Virtual Expo 2024

Path Planning of a Robot using Deep Reinforcement Learning

Year Long Project
Diode
Piston

INTRODUCTION 

Autonomous mobile robots are transforming various industries with their ability to navigate complex environments. Path planning is a critical component of this autonomy, determining an optimal collision-free path from a starting point to a goal. This project investigates the development of a path-planning system for a robot using a novel approach that combines Reinforcement Learning (RL) with Robot Operating System 2 (ROS2) and LiDAR (Light Detection and Ranging) sensor data.

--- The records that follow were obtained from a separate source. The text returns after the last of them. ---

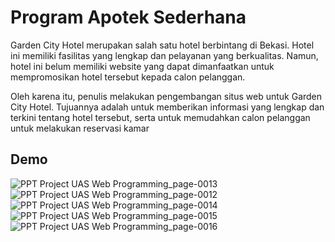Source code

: # Program Apotek Sederhana

 Garden City Hotel merupakan salah satu hotel berbintang
 di Bekasi. Hotel ini memiliki fasilitas yang lengkap dan
 pelayanan yang berkualitas. Namun, hotel ini belum
 memiliki website yang dapat dimanfaatkan untuk
 mempromosikan hotel tersebut kepada calon pelanggan.
 
 Oleh karena itu, penulis melakukan pengembangan situs
 web untuk Garden City Hotel. Tujuannya adalah untuk
 memberikan informasi yang lengkap dan terkini tentang
 hotel tersebut, serta untuk memudahkan calon
 pelanggan untuk melakukan reservasi kamar


## Demo

![PPT Project UAS Web Programming_page-0013](https://github.com/muhhlmy/final-project-semester-3/assets/120382858/064454ea-7825-4df5-bfc3-d06448c45d4a)
![PPT Project UAS Web Programming_page-0012](https://github.com/muhhlmy/final-project-semester-3/assets/120382858/22182baf-0ed9-4e19-aa71-6ca395f6d844)
![PPT Project UAS Web Programming_page-0014](https://github.com/muhhlmy/final-project-semester-3/assets/120382858/0ca06329-965f-4fdb-96c5-075f3eca0176)
![PPT Project UAS Web Programming_page-0015](https://github.com/muhhlmy/final-project-semester-3/assets/120382858/58e9cf9b-edee-46ca-a1a1-031089b1bd65)
![PPT Project UAS Web Programming_page-0016](https://github.com/muhhlmy/final-project-semester-3/assets/120382858/7a64af28-79c8-4ea2-b8a7-56d36bde9905)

The chosen RL algorithm for this project is TD3 (Twin Delayed Deep Deterministic Policy Gradient). TD3 was selected after careful consideration and comparison with other prominent RL algorithms for path-planning tasks. This selection process considered performance, stability, and data efficiency. One key limitation addressed by TD3 is the overestimation of Q-values, a common issue in previous DDPG algorithms. By employing twin critics and target policy noise injection, TD3 fosters more stable and data-efficient learning. These improvements make TD3 a compelling choice for real-world robot navigation applications.ROS2 facilitates communication between robot components, sensor integration, and code organization. This project leverages ROS2 for efficient communication, allowing the integration of LiDAR data with the RL agent for real-time environment perception. By leveraging LiDAR data for environment awareness, the project strives to develop a robust and adaptable path-planning system capable of navigating diverse environments. The success of this project holds significant potential for advancements in autonomous robot navigation, particularly in applications requiring real-time decision-making in dynamic environments.

METHODOLOGY

This project aimed to develop a robot path planning system using Reinforcement Learning (RL) within the Robot Operating System 2 (ROS2) framework. LiDAR (Light Detection and Ranging) data was used for real-time environment perception. 
The methodology can be divided into three main stages:

A. Robot Hardware and Middleware Development

    Robot Hardware: This stage involves designing and constructing the physical robot platform.
    ROS2 Middleware: The Robot Operating System 2 (ROS2) framework communicated between various robot components, sensor integration, and code organization.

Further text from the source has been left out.